Im April 1937 erhielt Nico Kaufmann die wegweisende Gelegenheit, dem berühmten Pianisten Vladimir Horowitz vorzuspielen und wurde sein einziger Schüler während dessen europäischen Jahren. Wichtiges Zeugnis dieses gemeinsamen Unterrichts und ihrer kurzen, aber intensiven Freundschaft ist der rege Briefwechsel der Jahre 1937–1939. Darüber hinaus hielt Kaufmann die Erinnerungen an diese Zeit in seinen unvollendet gebliebenen Memoiren fest. Nach Horowitz' Übersiedlung 1939 in die USA setzte Kaufmann seine Studien in der Konzertausbildungsklasse von Emil Frey fort und schloss mit dem Konzertdiplom ab.
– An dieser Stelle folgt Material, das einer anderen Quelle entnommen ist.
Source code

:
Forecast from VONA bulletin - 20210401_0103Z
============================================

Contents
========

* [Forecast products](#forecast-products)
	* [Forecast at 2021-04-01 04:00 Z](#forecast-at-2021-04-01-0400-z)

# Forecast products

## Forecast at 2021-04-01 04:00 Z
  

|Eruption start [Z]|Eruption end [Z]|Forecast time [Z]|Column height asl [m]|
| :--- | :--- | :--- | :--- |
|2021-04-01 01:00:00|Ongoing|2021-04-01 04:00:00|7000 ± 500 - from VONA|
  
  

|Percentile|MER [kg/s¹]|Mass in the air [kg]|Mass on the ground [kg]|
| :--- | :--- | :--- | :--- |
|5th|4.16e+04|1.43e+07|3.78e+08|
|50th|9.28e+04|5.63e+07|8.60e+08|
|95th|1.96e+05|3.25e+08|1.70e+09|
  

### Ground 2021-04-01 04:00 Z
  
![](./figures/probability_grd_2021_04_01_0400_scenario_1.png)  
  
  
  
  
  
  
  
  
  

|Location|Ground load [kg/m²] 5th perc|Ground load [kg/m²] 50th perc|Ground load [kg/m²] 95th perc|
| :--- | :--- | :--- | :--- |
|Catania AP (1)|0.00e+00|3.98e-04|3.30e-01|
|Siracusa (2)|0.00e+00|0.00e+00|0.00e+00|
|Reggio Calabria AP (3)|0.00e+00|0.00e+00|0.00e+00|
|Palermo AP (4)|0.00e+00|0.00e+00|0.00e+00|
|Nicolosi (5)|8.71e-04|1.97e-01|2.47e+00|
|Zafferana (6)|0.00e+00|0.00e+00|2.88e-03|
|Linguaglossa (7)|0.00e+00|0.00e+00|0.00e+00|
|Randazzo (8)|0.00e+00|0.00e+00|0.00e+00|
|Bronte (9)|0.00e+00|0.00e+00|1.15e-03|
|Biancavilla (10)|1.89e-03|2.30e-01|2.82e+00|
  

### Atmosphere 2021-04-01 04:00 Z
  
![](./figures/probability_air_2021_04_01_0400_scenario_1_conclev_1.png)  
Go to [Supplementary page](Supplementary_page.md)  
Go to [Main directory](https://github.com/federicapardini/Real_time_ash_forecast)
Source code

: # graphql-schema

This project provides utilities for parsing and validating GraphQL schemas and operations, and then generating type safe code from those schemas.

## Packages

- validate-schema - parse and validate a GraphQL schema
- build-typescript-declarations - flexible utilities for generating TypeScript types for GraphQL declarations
Schweizer Pressestimmen reflektieren den Beginn einer erfolgreichen pianistischen Laufbahn. Dazu treten Preise: Nachdem Kaufmann 1943 beim Klavierwettbewerb in Genf einen zweiten Preis erhalten hatte, gewann er gleichenorts zwei Jahre später den ersten Preis. (Unter Ansermet und dem Orchestre de la Suisse Romande spielte Kaufmann im Schlusskonzert Liszt's A-Dur Konzert.) Während dieser Periode war der legendäre Dinu Lipatti Kaufmanns Mentor.

Trotz Karriere versprechender, erfolgreicher Konzertauftritte verlagerte Nico Kaufmann im Verlauf der 1940er Jahre seine pianistische Betätigung entsprechend der Vielfalt seiner Fähigkeiten: er wurde Arrangeur und musikalischer Leiter des Kabaretts "Cornichon" in Zürich. In seinen späteren Jahren war er zudem als Barpianist auf höchstem Niveau beliebt. Schwerpunkt seiner Tätigkeit bildete die kompositorische Arbeit. In den 40er und 50er Jahren schuf Kaufmann neben mehreren Schauspielmusiken eine Reihe von Ballettkompositionen, mit denen er Europa- und Amerika-Tourneen unternahm. 1960 entstand die Filmmusik zu dem Kunstfilm Ça c'est Lausanne. Sein Oeuvre umfasst daneben Klaviermusik für zwei Klaviere, Kammermusik, Chansons und Lieder; so vor allem der gewichtige Liederzyklus über Gedichte von Hermann Hesse.

Nico Kaufmann starb am 23. November 1996 in Zürich.